◆ Exercise requirements ◆
Output the lines of the records exactly, from the first through the one containing "misleading, formulating the". Omit all pictures.

◆ Saved data entries ◆
•••••

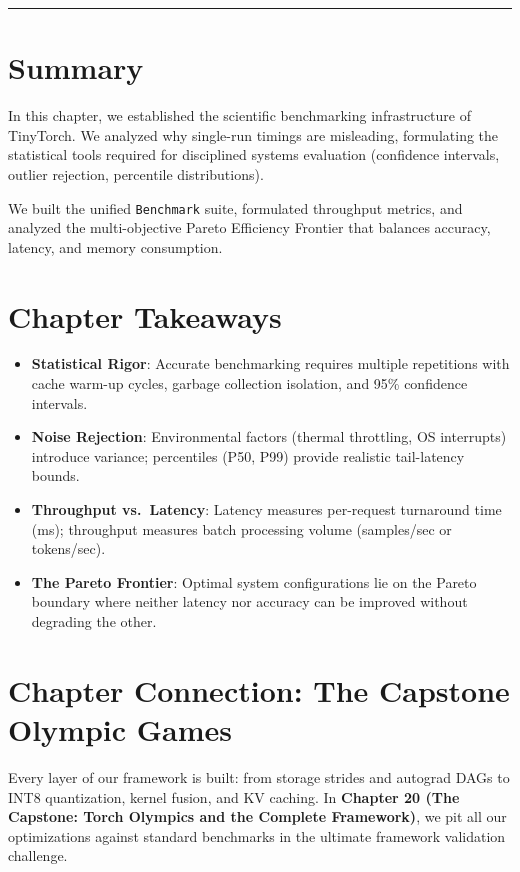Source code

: \documentclass[
  letterpaper,
]{scrbook}
\providecommand{\tightlist}{%
  \setlength{\itemsep}{0pt}\setlength{\parskip}{0pt}}
\begin{document}
\begin{center}\rule{0.5\linewidth}{0.5pt}\end{center}

\section{Summary}\label{summary-19}

In this chapter, we established the scientific benchmarking
infrastructure of TinyTorch. We analyzed why single-run timings are
misleading, formulating the statistical tools required for disciplined
systems evaluation (confidence intervals, outlier rejection, percentile
distributions).

We built the unified \texttt{Benchmark} suite, formulated throughput
metrics, and analyzed the multi-objective Pareto Efficiency Frontier
that balances accuracy, latency, and memory consumption.

\section{Chapter Takeaways}\label{chapter-takeaways-19}

\begin{itemize}
\tightlist
\item
  \textbf{Statistical Rigor}: Accurate benchmarking requires multiple
  repetitions with cache warm-up cycles, garbage collection isolation,
  and 95\% confidence intervals.
\item
  \textbf{Noise Rejection}: Environmental factors (thermal throttling,
  OS interrupts) introduce variance; percentiles (P50, P99) provide
  realistic tail-latency bounds.
\item
  \textbf{Throughput vs.~Latency}: Latency measures per-request
  turnaround time (ms); throughput measures batch processing volume
  (samples/sec or tokens/sec).
\item
  \textbf{The Pareto Frontier}: Optimal system configurations lie on the
  Pareto boundary where neither latency nor accuracy can be improved
  without degrading the other.
\end{itemize}

\section{Chapter Connection: The Capstone Olympic
Games}\label{chapter-connection-the-capstone-olympic-games}

Every layer of our framework is built: from storage strides and autograd
DAGs to INT8 quantization, kernel fusion, and KV caching. In
\textbf{Chapter 20 (The Capstone: Torch Olympics and the Complete
Framework)}, we pit all our optimizations against standard benchmarks in
the ultimate framework validation challenge.
\end{document}
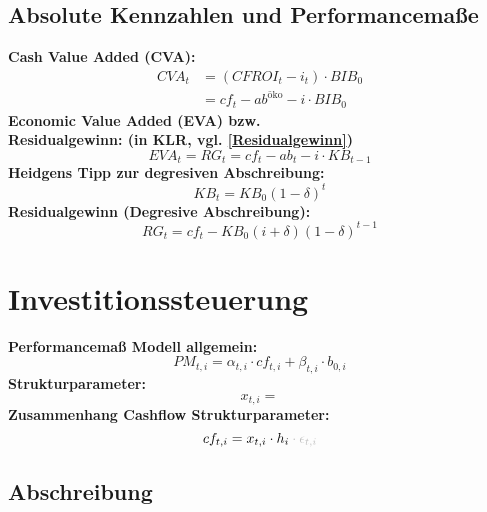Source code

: \documentclass[leqno]{scrartcl}
\begin{document}
\begin{multicols}{4}
\subsection{Absolute Kennzahlen und Performancemaße}

\textbf{Cash Value Added (CVA):}
  \begin{equation*}
  \begin{split}
    CVA_t &= (CFROI_t - i_t) \cdot BIB_0\\
          &= cf_t-ab^{\text{öko}}- i\cdot BIB_0
  \end{split}
  \end{equation*}
\textbf{Economic Value Added (EVA) bzw.}\\
\textbf{Residualgewinn: (in KLR, vgl. \ref{Residualgewinn})}
  \begin{equation*}
    EVA_t = RG_t = cf_t - ab_t - i\cdot KB_{t-1}
  \end{equation*}
\textbf{Heidgens Tipp zur degresiven Abschreibung:}
  \begin{equation*}
    KB_t = KB_0(1-\delta)^t
  \end{equation*}
\textbf{Residualgewinn (Degresive Abschreibung):}
  \begin{equation*} 
    RG_t = cf_t - KB_0(i+\delta)(1-\delta)^{t-1}
  \end{equation*}


\section{Investitionssteuerung}

\textbf{Performancemaß Modell allgemein:}
  \begin{equation*}
    PM_{t,i} = \alpha_{t,i} \cdot cf_{t,i} + \beta_{t,i} \cdot b_{0,i}
  \end{equation*}
\textbf{Strukturparameter:}
  \begin{equation*}
    x_{t,i} =
  \end{equation*}
\textbf{Zusammenhang Cashflow Strukturparameter:}
  \begin{equation*}
    cf_{t,i} = x_{t,i} \cdot h_i \color{lightgray}\cdot \epsilon_{t,i}
  \end{equation*}

\subsection{Abschreibung}


\end{multicols}
\end{document}
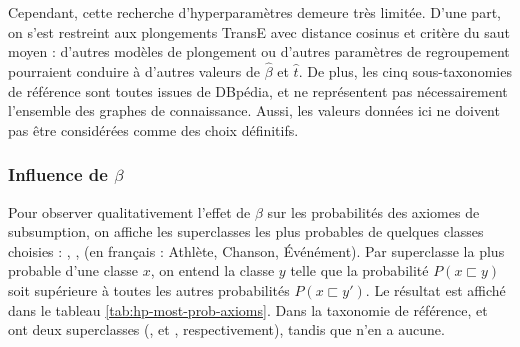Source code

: Cependant, cette recherche d'hyperparamètres demeure très limitée. D'une part, on s'est restreint aux plongements TransE avec distance cosinus et critère du saut moyen : d'autres modèles de plongement ou d'autres paramètres de regroupement pourraient conduire à d'autres valeurs de $\hat{\beta}$ et $\hat{t}$. De plus, les cinq sous-taxonomies de référence sont toutes issues de DBpédia, et ne représentent pas nécessairement l'ensemble des graphes de connaissance. Aussi, les valeurs données ici ne doivent pas être considérées comme des choix définitifs.



\subsubsection{Influence de \texorpdfstring{$\beta$}{beta}}
\label{subsec:te-hp-beta}

Pour observer qualitativement l'effet de $\beta$ sur les probabilités des axiomes de subsumption, on affiche les superclasses les plus probables de quelques classes choisies : , ,  (en français : Athlète, Chanson, Événément). Par superclasse la plus probable d'une classe $x$, on entend la classe $y$ telle que la probabilité $P(x \sqsubset y)$ soit supérieure à toutes les autres probabilités $P(x \sqsubset y')$. Le résultat est affiché dans le tableau \ref{tab:hp-most-prob-axioms}. Dans la taxonomie de référence,  et  ont deux superclasses (,  et ,  respectivement), tandis que  n'en a aucune.


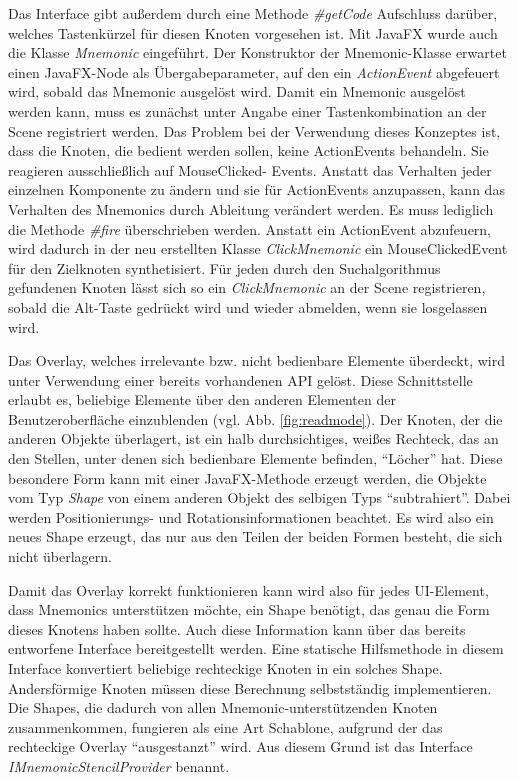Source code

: Das Interface gibt außerdem durch eine Methode \textit{\#{}getCode} Aufschluss darüber, welches Tastenkürzel für diesen Knoten vorgesehen ist. Mit JavaFX wurde auch die Klasse \textit{Mnemonic} eingeführt. Der Konstruktor der Mnemonic-Klasse erwartet einen JavaFX-Node als Übergabeparameter, auf den ein \textit{ActionEvent} abgefeuert wird, sobald das Mnemonic ausgelöst wird. Damit ein Mnemonic ausgelöst werden kann, muss es zunächst unter Angabe einer Tastenkombination an der Scene registriert werden. Das Problem bei der Verwendung dieses Konzeptes ist, dass die Knoten, die bedient werden sollen, keine ActionEvents behandeln. Sie reagieren ausschließlich auf MouseClicked- Events. Anstatt das Verhalten jeder einzelnen Komponente zu ändern und sie für ActionEvents anzupassen, kann das Verhalten des Mnemonics durch Ableitung verändert werden. Es muss lediglich die Methode \textit{\#{}fire} überschrieben werden. Anstatt ein ActionEvent abzufeuern, wird dadurch in der neu erstellten Klasse \textit{ClickMnemonic} ein MouseClickedEvent für den Zielknoten synthetisiert. Für jeden durch den Suchalgorithmus gefundenen Knoten lässt sich so ein \textit{ClickMnemonic} an der Scene registrieren, sobald die Alt-Taste gedrückt wird und wieder abmelden, wenn sie losgelassen wird.\par
Das Overlay, welches irrelevante bzw. nicht bedienbare Elemente überdeckt, wird unter Verwendung einer bereits vorhandenen API gelöst. Diese Schnittstelle erlaubt es, beliebige Elemente über den anderen Elementen der Benutzeroberfläche einzublenden (vgl. Abb. \ref{fig:readmode}). Der Knoten, der die anderen Objekte überlagert, ist ein halb durchsichtiges, weißes Rechteck, das an den Stellen, unter denen sich bedienbare Elemente befinden, \enquote{Löcher} hat. Diese besondere Form kann mit einer JavaFX-Methode erzeugt werden, die Objekte vom Typ \textit{Shape} von einem anderen Objekt des selbigen Typs \enquote{subtrahiert}. Dabei werden Positionierungs- und Rotationsinformationen beachtet. Es wird also ein neues Shape erzeugt, das nur aus den Teilen der beiden Formen besteht, die sich nicht überlagern.\par
Damit das Overlay korrekt funktionieren kann wird also für jedes UI-Element, dass Mnemonics unterstützen möchte, ein Shape benötigt, das genau die Form dieses Knotens haben sollte. Auch diese Information kann über das bereits entworfene Interface bereitgestellt werden. Eine statische Hilfsmethode in diesem Interface konvertiert beliebige rechteckige Knoten in ein solches Shape. Andersförmige Knoten müssen diese Berechnung selbstständig implementieren. Die Shapes, die dadurch von allen Mnemonic-unterstützenden Knoten zusammenkommen, fungieren als eine Art Schablone, aufgrund der das rechteckige Overlay \enquote{ausgestanzt} wird. Aus diesem Grund ist das Interface \textit{IMnemonicStencilProvider} benannt.\par
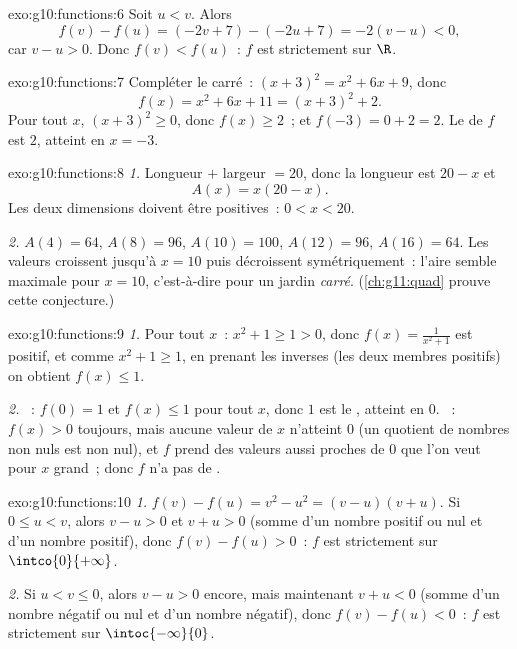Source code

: \begin{solution}{exo:g10:functions:6}
Soit $u < v$. Alors
\[
f(v) - f(u) = (-2v + 7) - (-2u + 7) = -2(v - u) < 0,
\]
car $v - u > 0$. Donc $f(v) < f(u)$~: $f$ est strictement 
sur $\R$.
\end{solution}

\begin{solution}{exo:g10:functions:7}
Compléter le carré~: $(x+3)^2 = x^2 + 6x + 9$, donc
\[
f(x) = x^2 + 6x + 11 = (x + 3)^2 + 2 .
\]
Pour tout $x$, $(x+3)^2 \geq 0$, donc $f(x) \geq 2$~; et
$f(-3) = 0 + 2 = 2$. Le  de $f$ est $2$, atteint en $x = -3$.
\end{solution}

\begin{solution}{exo:g10:functions:8}
\emph{1.} Longueur $+$ largeur $= 20$, donc la longueur est $20 - x$ et
\[
A(x) = x(20 - x).
\]
Les deux dimensions doivent être positives~: $0 < x < 20$.

\emph{2.} $A(4) = 64$, $A(8) = 96$, $A(10) = 100$, $A(12) = 96$,
$A(16) = 64$. Les valeurs croissent jusqu'à $x = 10$ puis décroissent
symétriquement~: l'aire semble maximale pour $x = 10$, c'est-à-dire pour
un jardin \emph{carré}. (\cref{ch:g11:quad} prouve cette conjecture.)
\end{solution}

\begin{solution}{exo:g10:functions:9}
\emph{1.} Pour tout $x$~: $x^2 + 1 \geq 1 > 0$, donc
$f(x) = \frac{1}{x^2+1}$ est positif, et comme $x^2 + 1 \geq 1$, en
prenant les inverses (les deux membres positifs) on obtient
$f(x) \leq 1$.

\emph{2.} ~: $f(0) = 1$ et $f(x) \leq 1$ pour tout $x$, donc $1$
est le , atteint en $0$. ~: $f(x) > 0$ toujours, mais
aucune valeur de $x$ n'atteint $0$ (un quotient de nombres non nuls est
non nul), et $f$ prend des valeurs aussi proches de $0$ que l'on veut
pour $x$ grand~; donc $f$ n'a pas de .
\end{solution}

\begin{solution}{exo:g10:functions:10}
\emph{1.} $f(v) - f(u) = v^2 - u^2 = (v-u)(v+u)$. Si $0 \leq u < v$,
alors $v - u > 0$ et $v + u > 0$ (somme d'un nombre positif ou nul et
d'un nombre positif), donc $f(v) - f(u) > 0$~: $f$ est strictement
 sur $\intco{0}{+\infty}$.

\emph{2.} Si $u < v \leq 0$, alors $v - u > 0$ encore, mais maintenant
$v + u < 0$ (somme d'un nombre négatif ou nul et d'un nombre négatif),
donc $f(v) - f(u) < 0$~: $f$ est strictement  sur
$\intoc{-\infty}{0}$.
\end{solution}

•••••

◆ Reply to the exercise ◆
Source code

: \documentclass[
  letterpaper,
]{scrbook}
\providecommand{\tightlist}{%
  \setlength{\itemsep}{0pt}\setlength{\parskip}{0pt}}
\begin{document}
\begin{center}\rule{0.5\linewidth}{0.5pt}\end{center}

\section{Summary}\label{summary-19}

In this chapter, we established the scientific benchmarking
infrastructure of TinyTorch. We analyzed why single-run timings are
misleading, formulating the statistical tools required for disciplined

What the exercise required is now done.